[SOLVED] run script as root without password

jibtga · 06-12-2012, 02:42 PM

I want to run a script without prompt for password.
I edited /etc/sudoers file and I wrote several lines behind last one. This is my file:

#
Defaults env_reset

# Host alias specification

# User alias specification

# Cmnd alias specification

# User privilege specification
root ALL=(ALL:ALL) ALL

# Members of the admin group may gain root privileges
%admin ALL=(ALL) ALL

# Allow members of group sudo to execute any command
%sudo ALL=(ALL:ALL) ALL

#includedir /etc/sudoers.d

jose ALL= NOPASSWD: /sbin/shutdown -h now
jose ALL= NOPASSWD: /sbin/shutdown -r now
jose ALL= NOPASSWD: /home/jose/sync.sh

I can shutdown and reboot without type password but when I try to run the last line, the script prompt for password.

The script code (that work fine with password) is:

#!/bin/bash
#Filename: sync.sh

echo "Empezando sincronizar....."

ping -c 1 -t 1 172.18.2.100 > /dev/null 2> /dev/null # ping and discard output

if [ $? -eq 0 ]; then # check the exit code
echo "${ip} is up" # display the output
sudo mount -t smbfs //172.18.2.100/Downloads /home/jose/pc1
rsync -r -u -verbose /home/jose/pc1/movies/ /home/jose/Movies/
rsync -r -u -verbose /home/jose/pc1/series/ /home/jose/TV?Shows/
sudo umount /home/jose/pc1

# you could send this to a log file by using the >>pinglog.txt redirect
else
echo "${ip} is down"
fi

echo "Fin sincronizacion"

I've read a lot of forums but I can't solve the question.

Any help? Thanks.

fogpipe · 06-12-2012, 03:22 PM

What i did to solve a similar problem, was first making sure my user belongs to all the appropriate groups in /etc/group, putting the following in /etc/sudoers

Code:

Defaults:myuser   !requiretty

Substitute your actual username for myuser

and running my script in an xterm with

Code:

xterm -e scriptname

Hope this points you in the right direction.

Also make sure that /home/jose/pc1 appears in /etc/fstab with the "user" flag set.

jibtga · 06-12-2012, 04:18 PM

User belongs....

jose : jose adm dialout cdrom floppy audio video plugdev users lpadmin sambashare admin

I put "Defaults:jose !requiretty" in sudoers and it doesn't work.

Thanks, any idea?

VDP76 · 06-12-2012, 06:33 PM

I guess the point is just that your script includes the sudo command to mount and unmount your remote drive.
I would try to add your samba drive in /etc/fstab with the option users so that non-root user can mount it, this might help.

good luck

p.s.: please, when posting code and/or terminal outputs use the [CODE] tags, it make the thread more readable..

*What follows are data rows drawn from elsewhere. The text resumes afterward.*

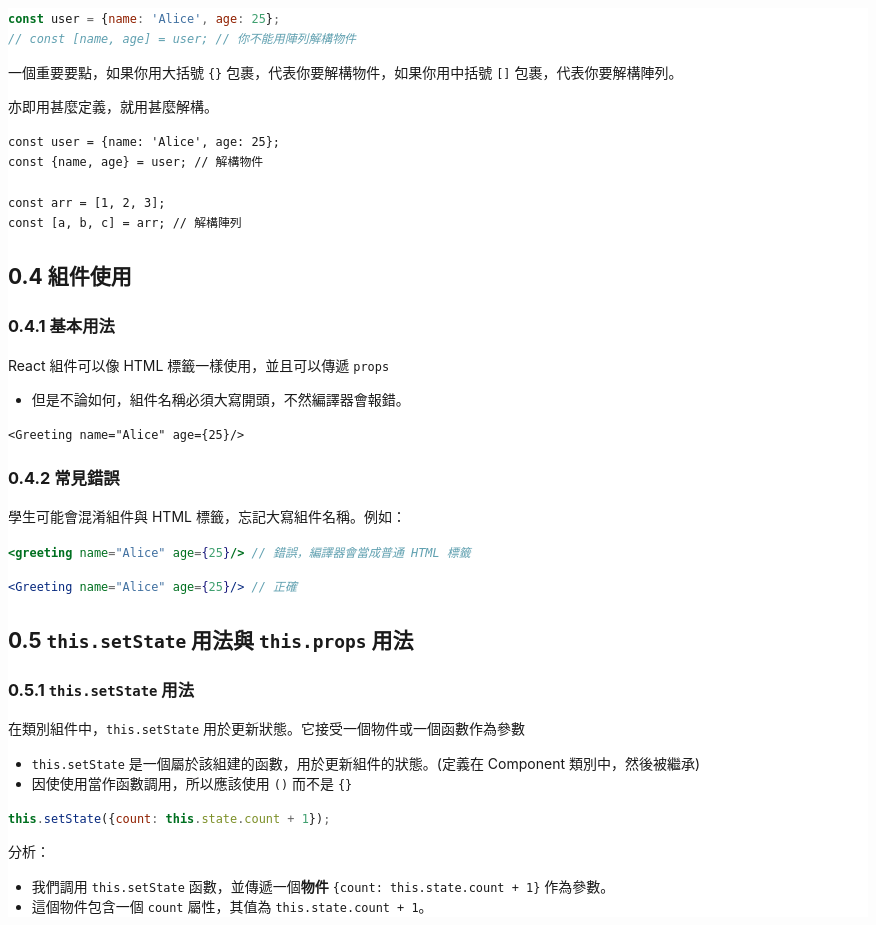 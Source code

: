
 ```javascript
const user = {name: 'Alice', age: 25};
// const [name, age] = user; // 你不能用陣列解構物件
```

一個重要要點，如果你用大括號 `{}` 包裹，代表你要解構物件，如果你用中括號 `[]` 包裹，代表你要解構陣列。

亦即用甚麼定義，就用甚麼解構。

```tsx
const user = {name: 'Alice', age: 25};
const {name, age} = user; // 解構物件

const arr = [1, 2, 3];
const [a, b, c] = arr; // 解構陣列
```

## 0.4 組件使用

### 0.4.1 基本用法

React 組件可以像 HTML 標籤一樣使用，並且可以傳遞 `props`

- 但是不論如何，組件名稱必須大寫開頭，不然編譯器會報錯。

```tsx
<Greeting name="Alice" age={25}/>
```

### 0.4.2 常見錯誤

學生可能會混淆組件與 HTML 標籤，忘記大寫組件名稱。例如：

```jsx
<greeting name="Alice" age={25}/> // 錯誤，編譯器會當成普通 HTML 標籤
```

```jsx
<Greeting name="Alice" age={25}/> // 正確
```

## 0.5 `this.setState` 用法與 `this.props` 用法

### 0.5.1 `this.setState` 用法

在類別組件中，`this.setState` 用於更新狀態。它接受一個物件或一個函數作為參數

- `this.setState` 是一個屬於該組建的函數，用於更新組件的狀態。(定義在 Component 類別中，然後被繼承)
- 因使使用當作函數調用，所以應該使用 `()` 而不是 `{}`

```javascript
this.setState({count: this.state.count + 1});
```

分析：
- 我們調用 `this.setState` 函數，並傳遞一個**物件** `{count: this.state.count + 1}` 作為參數。
- 這個物件包含一個 `count` 屬性，其值為 `this.state.count + 1`。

jibtga · 06-14-2012, 05:04 AM

Great, it works, but I am wondering why mount command doestn't work when I add at the end of sudures file:

Quote:

jose ALL= NOPASSWD: ALL

And others commands work without password.

VDP76 · 06-14-2012, 07:24 AM

Glad it worked! So you might want to use the thread tools and mark it as solved.

I guess to have mount working without sudo you need to add specific lines to your sudoers file, check this out.

Anyway, I guess you already know that what you are doing is dangerous for the security of your system, so I won't tell you...

acid_kewpie · 06-14-2012, 07:26 AM

there appears to be NO justification for using sudo here at all. If you want to do that mount as a normal user, just put the entry into /etc/fstab.

Roken · 06-14-2012, 07:46 AM

The way I've always done it, rather than giving the whole script root priveliges, is to use a simple echo statement piped to sudo:

Code:

echo "password" | sudo -S rootcommand

acid_kewpie · 06-14-2012, 08:23 AM

Quote:

Originally Posted by Roken

The way I've always done it, rather than giving the whole script root priveliges, is to use a simple echo statement piped to sudo:

Code:

echo "password" | sudo -S rootcommand

Wow, that's... horrible! why would you want to hardcode a password???

Roken · 06-14-2012, 09:26 AM

Well, for me it's safe. I'm the only user on this system and login is protected anyway. If anyone could get into the system then they already have the password.

I admit it's not a good solution on a multi-user/networked system.

acid_kewpie · 06-14-2012, 09:31 AM

Quote:

Originally Posted by Roken

Well, for me it's safe. I'm the only user on this system and login is protected anyway. If anyone could get into the system then they already have the password.

I admit it's not a good solution on a multi-user/networked system.

just update /etc/sudoers in future, it's no more work at all.